Department of Mathematics

One of Vanderbilt’s newest mathematics faculty, Jesse Peterson, has been named among a select group of 118 young scientists, economists and mathematicians as an Alfred P. Sloan Research Fellow. Peterson will receive a $50,000 research grant from the Sloan Foundation.

Working under the supervision of Sorin Popa, a recognized leader in the field of operator algebras, Peterson received his PhD in Mathematics in 2006 from UCLA. Following that he was a National Science Foundation postdoctoral fellow at UC Berkeley until 2008, under the mentorship of Fields Medalist Vaughan Jones. He joined Vanderbilt as Assistant Professor in Fall 2008.

Peterson’s research area is the theory of von Neumann algebras. A von Neumann algebra can be viewed as an algebra of symmetries of a quantum mechanical system. The field was introduced by the legendary John von Neumann in the late 1920s and was studied extensively by von Neumann and his collaborators.

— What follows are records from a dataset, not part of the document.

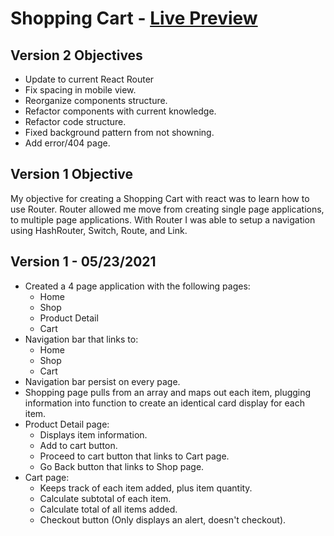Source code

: # Shopping Cart - [Live Preview](https://robisonwebdev.github.io/shopping-cart/)

## Version 2 Objectives
- Update to current React Router
- Fix spacing in mobile view.
- Reorganize components structure.
- Refactor components with current knowledge.
- Refactor code structure.
- Fixed background pattern from not showning.
- Add error/404 page.

## Version 1 Objective
My objective for creating a Shopping Cart with react was to learn how to use Router. Router allowed me move from creating single page applications, to multiple page applications. With Router I was able to setup a navigation using HashRouter, Switch, Route, and Link.

## Version 1 - 05/23/2021
- Created a 4 page application with the following pages:
    - Home
    - Shop
    - Product Detail
    - Cart
- Navigation bar that links to:
    - Home
    - Shop
    - Cart
- Navigation bar persist on every page.
- Shopping page pulls from an array and maps out each item, plugging information into function to create an identical card display for each item.
- Product Detail page:
    - Displays item information.
    - Add to cart button.
    - Proceed to cart button that links to Cart page.
    - Go Back button that links to Shop page.
- Cart page:
    - Keeps track of each item added, plus item quantity.
    - Calculate subtotal of each item.
    - Calculate total of all items added.
    - Checkout button (Only displays an alert, doesn't checkout).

A relatively new technique for studying von Neumann algebras, known as deformation/rigidity theory, was introduced in the early 2000’s by Peterson’s advisor, Sorin Popa at UCLA. Peterson has now advanced the field by introducing a new notion of rigidity for operator algebras, called L²-rigidity. His paper “L²-rigidity in von Neumann algebras” appeared recently in the leading mathematics journal?Inventiones Mathematicae.

“Jesse Peterson is a young star in von Neumann algebras, and despite his young age he is already a leader in deformation/rigidity theory of von Neumann algebras,” said Department of Mathematics Chair Dietmar Bisch, who both hired Peterson in 2007 and submitted his name for the nomination-only Sloan Fellowship. “His work on L²-rigidity has had a deep impact, and I expect many more exciting results from this line of research.”

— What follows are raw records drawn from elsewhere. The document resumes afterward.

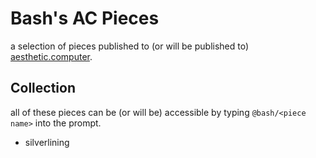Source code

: # Bash's AC Pieces
a selection of pieces published to (or will be published to) [aesthetic.computer](https://github.com/digitpain/aesthetic.computer).

## Collection
all of these pieces can be (or will be) accessible by typing `@bash/<piece name>` into the prompt.

- silverlining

“I’m honored to have received a Sloan Fellowship,” Peterson said. “This is a terrific opportunity for me to use the resources and support that accompany the fellowship in order to further my research in von Neumann algebras. I am grateful to the Sloan Foundation for considering my work and to the Vanderbilt Mathematics Department for nominating me for this award.”